April 28, 2017 Semi-Automated Conversion Projects: Best Practices

An overview of current processes, tools and methods for mitigating problems in a conversion project for high-volume legacy materials.

By Mark Gross, President, DCL

Many users have years or even decades of legacy materials they would like to bring into the 21st century. This could be thousands and thousands of pages of hard copy, PDF, SGML, or even XML that they need to be up to date in order to add it to their current cache of materials. It would be nice if there was a totally “lights-out” solution that would produce high quality results. Sorry to say that after working on hundreds of key projects over the years at DCL, I have learned that for the most part there is no silver bullet. That’s the “bad” news.

Here’s the “good” news: There are ways to help mitigate problems in a conversion project. The more you do and know upfront before your project begins, and the better you manage it during the process, the better your results will be. Hopefully this article will act as a knowledge share on the common pitfalls and solutions we’ve uncovered during DCL’s 35 years in business. I’d like to offer you an overview of our process and some of the tools we’ve developed to help in a semi-automated conversion process. Let’s first break down some common hurdles.

Finding the inconsistencies in legacy content

Source material and legacy material spend years, decades, and in the case of paper, even centuries, stuck in their non-structured format. For each data source or each decade, different authors follow the beat of their own drum, and there are a variety of style guides. For example, callouts and/or citations can be superscript numbers, numbers in parentheses, or square brackets. The labels or figures in the table can be either fully spelled out or abbreviated. You can see how complexities can build up for projects like this.

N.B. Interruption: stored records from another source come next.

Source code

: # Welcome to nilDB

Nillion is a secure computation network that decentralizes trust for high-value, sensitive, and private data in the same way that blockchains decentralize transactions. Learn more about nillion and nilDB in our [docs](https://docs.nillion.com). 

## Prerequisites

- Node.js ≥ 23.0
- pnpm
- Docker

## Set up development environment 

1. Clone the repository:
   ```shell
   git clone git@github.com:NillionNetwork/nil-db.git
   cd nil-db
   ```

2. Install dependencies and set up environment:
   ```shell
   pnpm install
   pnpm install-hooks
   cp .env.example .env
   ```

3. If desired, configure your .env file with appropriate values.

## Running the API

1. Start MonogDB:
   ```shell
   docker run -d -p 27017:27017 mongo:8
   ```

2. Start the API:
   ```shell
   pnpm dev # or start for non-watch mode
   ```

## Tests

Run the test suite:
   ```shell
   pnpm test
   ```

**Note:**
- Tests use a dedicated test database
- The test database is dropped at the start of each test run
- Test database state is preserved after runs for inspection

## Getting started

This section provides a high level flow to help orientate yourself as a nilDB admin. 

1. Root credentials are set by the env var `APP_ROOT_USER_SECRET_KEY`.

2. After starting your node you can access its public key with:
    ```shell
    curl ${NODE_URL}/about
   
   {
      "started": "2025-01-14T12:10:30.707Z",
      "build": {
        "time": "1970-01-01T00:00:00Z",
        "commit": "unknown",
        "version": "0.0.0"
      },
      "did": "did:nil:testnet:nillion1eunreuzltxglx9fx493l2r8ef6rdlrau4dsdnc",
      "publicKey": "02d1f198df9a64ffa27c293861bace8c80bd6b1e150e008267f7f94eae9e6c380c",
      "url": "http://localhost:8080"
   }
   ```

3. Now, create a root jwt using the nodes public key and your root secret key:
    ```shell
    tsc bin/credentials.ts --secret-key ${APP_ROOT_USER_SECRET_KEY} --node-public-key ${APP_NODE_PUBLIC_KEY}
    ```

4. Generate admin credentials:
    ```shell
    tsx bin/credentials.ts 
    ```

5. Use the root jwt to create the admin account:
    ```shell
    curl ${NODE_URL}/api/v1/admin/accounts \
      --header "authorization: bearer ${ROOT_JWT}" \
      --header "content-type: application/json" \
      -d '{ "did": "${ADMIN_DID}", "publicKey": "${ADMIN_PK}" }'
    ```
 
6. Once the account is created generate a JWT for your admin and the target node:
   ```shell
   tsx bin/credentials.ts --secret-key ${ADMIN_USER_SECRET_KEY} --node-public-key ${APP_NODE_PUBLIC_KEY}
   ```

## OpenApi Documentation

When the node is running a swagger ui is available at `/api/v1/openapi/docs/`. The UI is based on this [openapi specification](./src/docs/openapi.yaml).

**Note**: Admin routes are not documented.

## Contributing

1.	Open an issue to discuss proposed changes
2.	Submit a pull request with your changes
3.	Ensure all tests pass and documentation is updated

Tagging is tricky business

There are multiple ways to markup the same content and you’ll need to decide which way is best. Document Type Definitions, or DTDs, which define the structure of documents in a general way, also contain many tags that are optional, and also some of the tags can be used in multiple structures, with room for interpretation. Therefore, there is a need to make sure that tagging is done consistently, and in a way that properly interprets your materials. When converting, without specific rules, the XML will likely not be consistent and the resulting materials will not render consistently.

Visual versus content

Automated tools will often decide tagging based on the look of the page. But the goal of XML is to markup the content to retain its meaning, and that often means a need for human review.

Text extraction in PDFs.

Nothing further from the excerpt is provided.